*What this task involves*.
Could you reproduce the lines below from the one with "# 欢迎关注我的微信公众号，见证彼此的成长：" through the one with "[![Bora Basic Bedienungsanleitung"? Keep both ends and add nothing.
╭─ Dataset records
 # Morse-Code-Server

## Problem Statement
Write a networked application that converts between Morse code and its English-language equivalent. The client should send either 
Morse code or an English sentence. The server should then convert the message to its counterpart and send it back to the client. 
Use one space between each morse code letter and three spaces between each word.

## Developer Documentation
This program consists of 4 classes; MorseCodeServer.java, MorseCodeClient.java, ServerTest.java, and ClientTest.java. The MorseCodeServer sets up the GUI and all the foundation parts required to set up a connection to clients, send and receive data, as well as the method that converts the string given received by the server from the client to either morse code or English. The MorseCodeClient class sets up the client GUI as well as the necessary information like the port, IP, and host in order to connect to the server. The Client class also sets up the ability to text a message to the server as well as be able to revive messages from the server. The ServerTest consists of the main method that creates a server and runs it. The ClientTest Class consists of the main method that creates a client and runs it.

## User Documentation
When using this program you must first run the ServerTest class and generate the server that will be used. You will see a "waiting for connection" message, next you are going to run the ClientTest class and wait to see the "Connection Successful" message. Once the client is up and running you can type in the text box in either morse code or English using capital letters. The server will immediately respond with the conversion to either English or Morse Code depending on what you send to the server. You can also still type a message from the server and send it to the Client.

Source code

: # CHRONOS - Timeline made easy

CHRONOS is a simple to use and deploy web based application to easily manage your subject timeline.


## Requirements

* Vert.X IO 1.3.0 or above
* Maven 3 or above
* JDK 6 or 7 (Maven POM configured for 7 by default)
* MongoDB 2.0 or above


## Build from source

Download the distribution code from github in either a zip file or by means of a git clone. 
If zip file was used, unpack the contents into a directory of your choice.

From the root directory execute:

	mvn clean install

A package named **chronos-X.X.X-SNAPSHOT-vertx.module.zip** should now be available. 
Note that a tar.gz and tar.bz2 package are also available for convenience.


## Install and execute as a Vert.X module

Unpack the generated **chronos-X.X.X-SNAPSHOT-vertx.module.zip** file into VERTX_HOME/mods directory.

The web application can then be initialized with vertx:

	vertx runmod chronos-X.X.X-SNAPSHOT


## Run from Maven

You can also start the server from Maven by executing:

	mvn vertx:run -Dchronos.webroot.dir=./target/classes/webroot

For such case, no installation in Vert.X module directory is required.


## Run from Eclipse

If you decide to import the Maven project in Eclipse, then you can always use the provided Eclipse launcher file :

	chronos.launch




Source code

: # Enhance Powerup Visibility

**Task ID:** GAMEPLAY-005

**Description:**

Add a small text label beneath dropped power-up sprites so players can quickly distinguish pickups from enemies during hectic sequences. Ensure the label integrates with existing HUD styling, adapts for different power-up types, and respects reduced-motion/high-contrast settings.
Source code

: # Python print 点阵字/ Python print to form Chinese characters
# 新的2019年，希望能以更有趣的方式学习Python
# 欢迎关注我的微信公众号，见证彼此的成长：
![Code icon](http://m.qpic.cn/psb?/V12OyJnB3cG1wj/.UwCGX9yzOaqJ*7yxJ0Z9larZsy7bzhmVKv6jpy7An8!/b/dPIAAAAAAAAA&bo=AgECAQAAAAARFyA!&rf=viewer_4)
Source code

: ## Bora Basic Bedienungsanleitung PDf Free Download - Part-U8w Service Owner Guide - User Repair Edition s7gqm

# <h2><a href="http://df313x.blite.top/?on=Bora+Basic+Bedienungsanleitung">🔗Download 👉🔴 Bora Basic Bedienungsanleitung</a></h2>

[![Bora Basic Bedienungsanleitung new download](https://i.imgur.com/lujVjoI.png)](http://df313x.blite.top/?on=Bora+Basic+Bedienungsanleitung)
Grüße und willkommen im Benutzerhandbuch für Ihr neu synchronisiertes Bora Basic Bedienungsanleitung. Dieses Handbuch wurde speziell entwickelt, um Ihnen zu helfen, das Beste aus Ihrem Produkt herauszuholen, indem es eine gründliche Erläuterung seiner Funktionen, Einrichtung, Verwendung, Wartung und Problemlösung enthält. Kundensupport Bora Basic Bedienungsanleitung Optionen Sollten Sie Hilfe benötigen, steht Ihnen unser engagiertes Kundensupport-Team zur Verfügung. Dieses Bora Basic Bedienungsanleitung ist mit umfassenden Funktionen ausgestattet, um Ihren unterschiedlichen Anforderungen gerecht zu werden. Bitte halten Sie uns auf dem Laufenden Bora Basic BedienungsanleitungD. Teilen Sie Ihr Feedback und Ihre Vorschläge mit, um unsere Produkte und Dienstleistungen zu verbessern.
╰─
*Task solution*.
# 欢迎关注我的微信公众号，见证彼此的成长：
![Code icon](http://m.qpic.cn/psb?/V12OyJnB3cG1wj/.UwCGX9yzOaqJ*7yxJ0Z9larZsy7bzhmVKv6jpy7An8!/b/dPIAAAAAAAAA&bo=AgECAQAAAAARFyA!&rf=viewer_4)
Source code

: ## Bora Basic Bedienungsanleitung PDf Free Download - Part-U8w Service Owner Guide - User Repair Edition s7gqm

# <h2><a href="http://df313x.blite.top/?on=Bora+Basic+Bedienungsanleitung">🔗Download 👉🔴 Bora Basic Bedienungsanleitung</a></h2>

[![Bora Basic Bedienungsanleitung new download](https://i.imgur.com/lujVjoI.png)](http://df313x.blite.top/?on=Bora+Basic+Bedienungsanleitung)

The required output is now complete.